Three handwriting specialists presented analysis at a news conference of the note found in Foster's briefcase after the deputy White House counsel was found dead on 20 July 1993 in a park near Washington. They said it appeared the note was not written by Foster but was a forgery.

US Park Police and former independent counsel Robert Fiske concluded that Foster had committed suicide and that he had written the note, but his death has given rise to some conspiracy theories that Foster was murdered.

The note, said to have been written days or weeks before Foster died, complained of life in Washington and concluded: "I was not meant for the job or the spotlight of public life in Washington. Here ruining people is considered sport."

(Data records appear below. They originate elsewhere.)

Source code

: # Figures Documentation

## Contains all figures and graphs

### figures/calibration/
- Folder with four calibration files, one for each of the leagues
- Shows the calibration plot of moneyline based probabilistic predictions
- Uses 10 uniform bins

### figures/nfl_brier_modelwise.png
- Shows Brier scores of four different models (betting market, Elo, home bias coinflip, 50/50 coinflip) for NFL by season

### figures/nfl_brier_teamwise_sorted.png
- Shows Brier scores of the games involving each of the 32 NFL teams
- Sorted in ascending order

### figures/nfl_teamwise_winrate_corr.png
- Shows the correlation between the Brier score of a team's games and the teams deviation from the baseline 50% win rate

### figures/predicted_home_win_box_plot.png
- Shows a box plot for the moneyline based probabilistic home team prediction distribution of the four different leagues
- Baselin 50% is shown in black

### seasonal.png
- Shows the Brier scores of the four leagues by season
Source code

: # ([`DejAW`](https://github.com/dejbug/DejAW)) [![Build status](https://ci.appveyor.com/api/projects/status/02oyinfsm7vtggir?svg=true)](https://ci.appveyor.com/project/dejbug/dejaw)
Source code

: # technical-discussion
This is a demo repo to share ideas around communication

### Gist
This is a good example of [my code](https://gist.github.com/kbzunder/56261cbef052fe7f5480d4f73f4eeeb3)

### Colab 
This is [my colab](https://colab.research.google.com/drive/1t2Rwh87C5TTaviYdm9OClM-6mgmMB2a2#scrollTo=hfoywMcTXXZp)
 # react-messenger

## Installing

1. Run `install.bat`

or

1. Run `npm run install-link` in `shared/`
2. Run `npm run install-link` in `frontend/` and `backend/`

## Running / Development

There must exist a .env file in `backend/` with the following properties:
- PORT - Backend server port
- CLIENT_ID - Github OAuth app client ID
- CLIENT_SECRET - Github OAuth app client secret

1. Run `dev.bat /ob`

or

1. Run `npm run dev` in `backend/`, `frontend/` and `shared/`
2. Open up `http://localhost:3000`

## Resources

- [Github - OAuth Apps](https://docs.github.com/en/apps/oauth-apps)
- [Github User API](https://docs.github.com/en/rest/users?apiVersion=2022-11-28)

The handwriting specialists, former New York police department homicide expert Vincent Scalice, Oxford University manuscript expert Reginald Alton, and Boston private investigator Ronald Rice, said comparisons with a letter Foster had written had enough differences in style and letters to conclude the suicide note was not written by Foster.

John Bates, an associate counsel with Kenneth Starr, Mr Fiske's successor as the independent counsel investigating the Whitewater land deal of President Bill Clinton and Hillary Clinton, said the investigation of the Foster episode "is open and ongoing."

Dr Alton described the "forgery" as done by a "moderate forger, not necessarily a pro, somebody who could forge a check."